Menteri sependapat bahwa hal ini tentunya sangat memerlukan atensi dan dukungan bukan hanya dari kementerian lain, tapi juga dari DPR selaku legislatif dan masyarakat untuk dapat melakukan pengawasan peredaran narkoba.
Sesuai UU Nomor 35 Tahun 2009 tentang Narkotika Pasal 64 ayat 2, dinyatakan bahwa BNN merupakan lembaga pemerintah non kementerian yang berkedudukan di bawah Presiden dan bertanggungjawab kepada Presiden. Sedangkan dalam pasal 70 UU yang sama, yang menjabarkan soal tugas BNN, pada poin (c), dinyatakan, BNN berkoordinasi dengan Kepala Polri dalam pencegahan dan pemberantasan penyalahgunaan dan peredaran gelap narkotika dan prekursor narkotika.

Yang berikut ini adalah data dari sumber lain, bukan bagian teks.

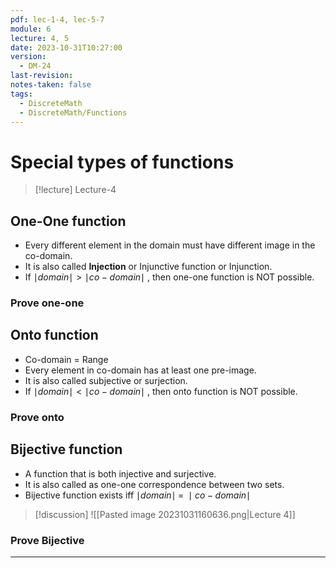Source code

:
 ```yaml
---
pdf: lec-1-4, lec-5-7
module: 6
lecture: 4, 5
date: 2023-10-31T10:27:00
version:
  - DM-24
last-revision: 
notes-taken: false
tags:
  - DiscreteMath
  - DiscreteMath/Functions
---
```

# Special types of functions
> [!lecture] Lecture-4

## One-One function 
- Every different element in the domain must have different image in the co-domain.
- It is also called **Injection** or Injunctive function or Injunction.
- If $\mid domain \mid \gt \mid co-domain \mid$ , then one-one function  is NOT possible.

### Prove one-one


## Onto function
- Co-domain = Range
- Every element in co-domain has at least one pre-image.
- It is also called subjective or surjection.
- If $\mid domain \mid \lt \mid co-domain \mid$ , then onto function  is NOT possible.

### Prove onto


## Bijective function
- A function that is both injective and surjective. 
- It is also called as one-one correspondence between two sets.
- Bijective function exists iff $\mid domain \mid\; = \;\mid co-domain \mid$


> [!discussion] 
> ![[Pasted image 20231031160636.png|Lecture 4]]

### Prove Bijective


---
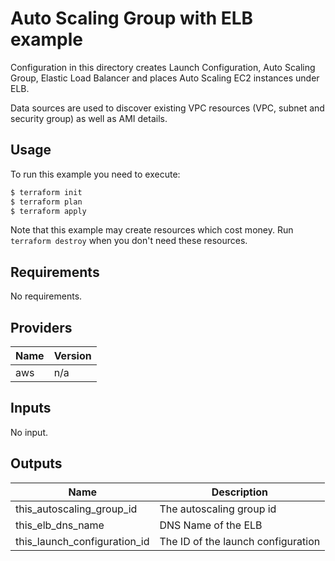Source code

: # Auto Scaling Group with ELB example

Configuration in this directory creates Launch Configuration, Auto Scaling Group, Elastic Load Balancer and places Auto Scaling EC2 instances under ELB.

Data sources are used to discover existing VPC resources (VPC, subnet and security group) as well as AMI details.

## Usage

To run this example you need to execute:

```bash
$ terraform init
$ terraform plan
$ terraform apply
```

Note that this example may create resources which cost money. Run `terraform destroy` when you don't need these resources.

<!-- BEGINNING OF PRE-COMMIT-TERRAFORM DOCS HOOK -->
## Requirements

No requirements.

## Providers

| Name | Version |
|------|---------|
| aws | n/a |

## Inputs

No input.

## Outputs

| Name | Description |
|------|-------------|
| this\_autoscaling\_group\_id | The autoscaling group id |
| this\_elb\_dns\_name | DNS Name of the ELB |
| this\_launch\_configuration\_id | The ID of the launch configuration |

<!-- END OF PRE-COMMIT-TERRAFORM DOCS HOOK -->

Menteri Yuddy menjelaskan bahwa saat ini BNN saat ini dibawah koordinasi Kapolri. Jika posisi BNN dinilai lebih tepat diposisikan di bawah koordinasi Menkopolhukam, maka Kementerian PANRB juga akan mempertimbangkan opsi tersebut. Namun Yuddy juga menegaskan bahwa Presiden memiliki hak prerogatif untuk menaikkan status sebuah lembaga untuk menjadi setingkat kementerian. “Apabila Presiden sudah menginstruksikan, Kementerian PANRB akan melaksanakan perintah tersebut,” imbuhnya.
Yuddy menambahkan, pihaknya sangat mengapresiasi kinerja BNN, yang baru-baru ini telah berhasil menangkap tangan seorang Bupati yang mengkonsumsi narkoba. "Pemberantasan penyalahgunaan narkoba di Indonesia tidak pandang bulu. Aparatur negara yang terduga mengkonsumsi narkoba apalagi sampai tertangkap basah, harus segera dinonaktifkan," tegas Yuddy.

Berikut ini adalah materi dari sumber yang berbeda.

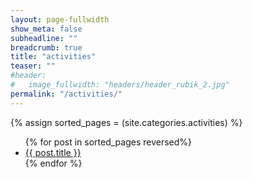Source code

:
 ```yaml
---
layout: page-fullwidth
show_meta: false
subheadline: ""
breadcrumb: true
title: "activities"
teaser: ""
#header:
#   image_fullwidth: "headers/header_rubik_2.jpg"
permalink: "/activities/"
---
```

{% assign sorted_pages = (site.categories.activities) %}
<ul>
  {% for post in sorted_pages reversed%}
    <li>
      <a href="{{ post.url }}">{{ post.title }}</a>
    </li>
  {% endfor %}
</ul>

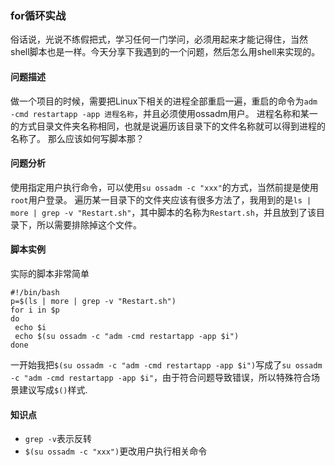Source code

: ### for循环实战
俗话说，光说不练假把式，学习任何一门学问，必须用起来才能记得住，当然shell脚本也是一样。今天分享下我遇到的一个问题，然后怎么用shell来实现的。
#### 问题描述
做一个项目的时候，需要把Linux下相关的进程全部重启一遍，重启的命令为`adm -cmd restartapp -app 进程名称`，并且必须使用ossadm用户。
进程名称和某一的方式目录文件夹名称相同，也就是说遍历该目录下的文件名称就可以得到进程的名称了。
那么应该如何写脚本那？
#### 问题分析
使用指定用户执行命令，可以使用`su ossadm -c "xxx"`的方式，当然前提是使用`root`用户登录。
遍历某一目录下的文件夹应该有很多方法了，我用到的是`ls | more | grep -v "Restart.sh"`，其中脚本的名称为`Restart.sh`，并且放到了该目录下，所以需要排除掉这个文件。
#### 脚本实例
实际的脚本非常简单
``` shell
#!/bin/bash
p=$(ls | more | grep -v "Restart.sh")
for i in $p
do
 echo $i
 echo $(su ossadm -c "adm -cmd restartapp -app $i")
done
```
一开始我把`$(su ossadm -c "adm -cmd restartapp -app $i")`写成了`su ossadm -c "adm -cmd restartapp -app $i"`，由于符合问题导致错误，所以特殊符合场景建议写成`$()`样式.
#### 知识点
* `grep -v`表示反转
* `$(su ossadm -c "xxx")`更改用户执行相关命令
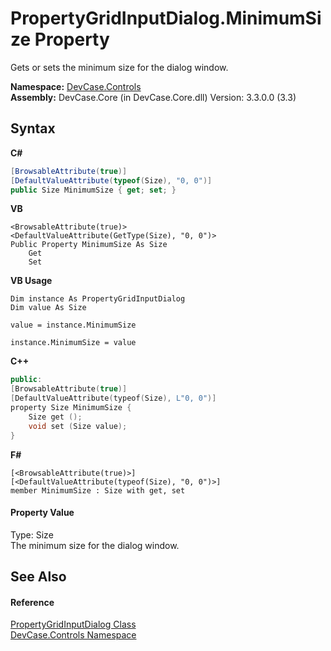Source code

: # PropertyGridInputDialog.MinimumSize Property 
 

Gets or sets the minimum size for the dialog window.

**Namespace:**&nbsp;<a href="N_DevCase_Controls">DevCase.Controls</a><br />**Assembly:**&nbsp;DevCase.Core (in DevCase.Core.dll) Version: 3.3.0.0 (3.3)

## Syntax

**C#**<br />
``` C#
[BrowsableAttribute(true)]
[DefaultValueAttribute(typeof(Size), "0, 0")]
public Size MinimumSize { get; set; }
```

**VB**<br />
``` VB
<BrowsableAttribute(true)>
<DefaultValueAttribute(GetType(Size), "0, 0")>
Public Property MinimumSize As Size
	Get
	Set
```

**VB Usage**<br />
``` VB Usage
Dim instance As PropertyGridInputDialog
Dim value As Size

value = instance.MinimumSize

instance.MinimumSize = value
```

**C++**<br />
``` C++
public:
[BrowsableAttribute(true)]
[DefaultValueAttribute(typeof(Size), L"0, 0")]
property Size MinimumSize {
	Size get ();
	void set (Size value);
}
```

**F#**<br />
``` F#
[<BrowsableAttribute(true)>]
[<DefaultValueAttribute(typeof(Size), "0, 0")>]
member MinimumSize : Size with get, set

```


#### Property Value
Type: Size<br />The minimum size for the dialog window.

## See Also


#### Reference
<a href="T_DevCase_Controls_PropertyGridInputDialog">PropertyGridInputDialog Class</a><br /><a href="N_DevCase_Controls">DevCase.Controls Namespace</a><br />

Hal ini menjadi pelajaran bagi seluruh pejabat dan aparatur negara. Bagi yang ketahuan memakai narkoba akan langsung diberikan sanksi disiplin berupa pemecatan. Kepala daerah, pimpinan instansi, serta para aparatur negara merupakan pengayom masyarakat. “Tidak pantas kalau seorang pengguna narkoba berada dalam roda pemerintahan. Bagaimana mungkin mewujudkan clean and good governance serta memberikan pelayanan yang baik untuk masyarakat kalau untuk kebaikan dan kesehatan dirinya sendiri saja dia tidak bisa handle," sergah Menteri yang juga Guru Besar Universitas Nasional Jakarta ini.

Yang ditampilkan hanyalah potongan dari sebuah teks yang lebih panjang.